The concept is not a new one, but it is one I have recently reintroduced into my saving repertoire. The idea is that when you get a paycheck; before you pay for groceries, before you pay your rent or mortgage, before you pay your light bill, you designate an amount to go directly to your savings.
The key to this method is that by paying yourself first you will never miss the amount that you squirrel away since it was never in your checking to begin with. In order for this to work you must move the money directly into savings before you can ever lay a hot little hand on it. Often if we don’t move this money into the savings account right away, we will find a reason to spend it. Also, you must leave it alone. This money is meant to build up over time so it must be all but forgotten about.
The best practice in achieving the pay yourself first system is to set up a sister savings account through your local credit union or bank where you can have your paycheck direct deposited. Within this bank you can designate a portion of it to be rerouted to go into a savings account.
For me, I have local credit union separate from my regular banking. So a portion of my paycheck goes straight into this savings account before I ever see it. The amount you save doesn’t matter, of course the more the better but if you can only spare $20 then start there. It still adds up over time.

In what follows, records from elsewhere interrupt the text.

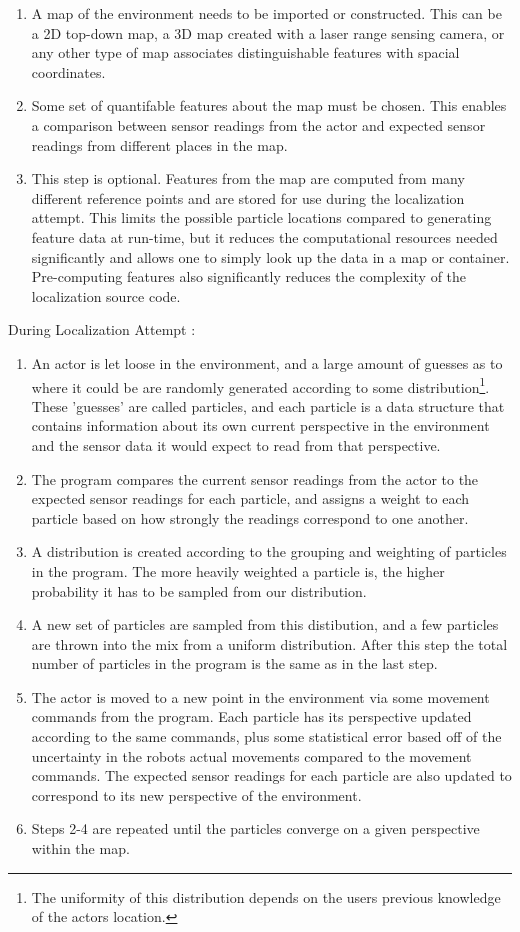 \documentclass[a4paper,11pt]{article}
\begin{document}
  \begin{enumerate}
  \item A map of the environment needs to be imported or constructed. This can be a 2D top-down map, a 3D map created with a 
  laser range sensing camera, or any other type of map associates distinguishable features with spacial coordinates.
  \item Some set of quantifable features about the map must be chosen. This enables a comparison between sensor readings from the actor and expected sensor readings from different places in the map.
  \item This step is optional.  Features from the map are computed from many different reference points and are stored for use during the localization attempt. This limits the possible particle locations compared to generating feature data at run-time, but it reduces the computational resources needed significantly and allows one to simply look up the data in a map or container. Pre-computing features also significantly reduces the complexity of the localization source code.
  \end{enumerate}
  
  During Localization Attempt :
  
  \begin{enumerate}
  \item An actor is let loose in the environment, and a large amount of guesses as to where it could be are randomly generated according to some distribution\footnote{The uniformity of this distribution depends on the users previous knowledge of the actors location.}. These 'guesses' are called particles, and each particle is a data structure that contains information about its own current perspective in the environment and the sensor data it would expect to read from that perspective.
  \item The program compares the current sensor readings from the actor to the expected sensor readings for each particle, and assigns a weight to each particle based on how strongly the readings correspond to one another.
  \item A distribution is created according to the grouping and weighting of particles in the program. The more heavily weighted a particle is, the higher probability it has to be sampled from our distribution.
  \item A new set of particles are sampled from this distibution, and a few particles are thrown into the mix from a uniform distribution. After this step the total number of particles in the program is the same as in the last step.
  \item The actor is moved to a new point in the environment via some movement commands from the program. Each particle has its perspective updated according to the same commands, plus some statistical error based off of the uncertainty in the robots actual movements compared to the movement commands. The expected sensor readings for each particle are also updated to correspond to its new perspective of the environment.
  \item Steps 2-4 are repeated until the particles converge on a given perspective within the map. 
  \end{enumerate} 
  
\end{document}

It is also helpful to have a savings goal in mind to keep you motivated to continue saving rather then pulling your money out of the account too soon. I have heard other people will set up multiple savings account and use this method to save towards different goals. This may be helpful if you have a lot of large expenses coming up and need to sock away cash.
For example most credit unions will offer a Christmas Club savings account that you can use to save throughout the year towards holiday purchases. Then in mid-November the amount saved is automatically moved to your regular savings or checking account to be used as you see fit.
But be warned it is just as easy spend once the amount is moved into your checking. If you take the money out be sure to have a specific plan for it or you will end up back where you started with no savings to speak of.
This method of saving is painless and surprisingly easy. Also having the savings in reserve will keep you from reaching for your credit card for those big ticket expenses.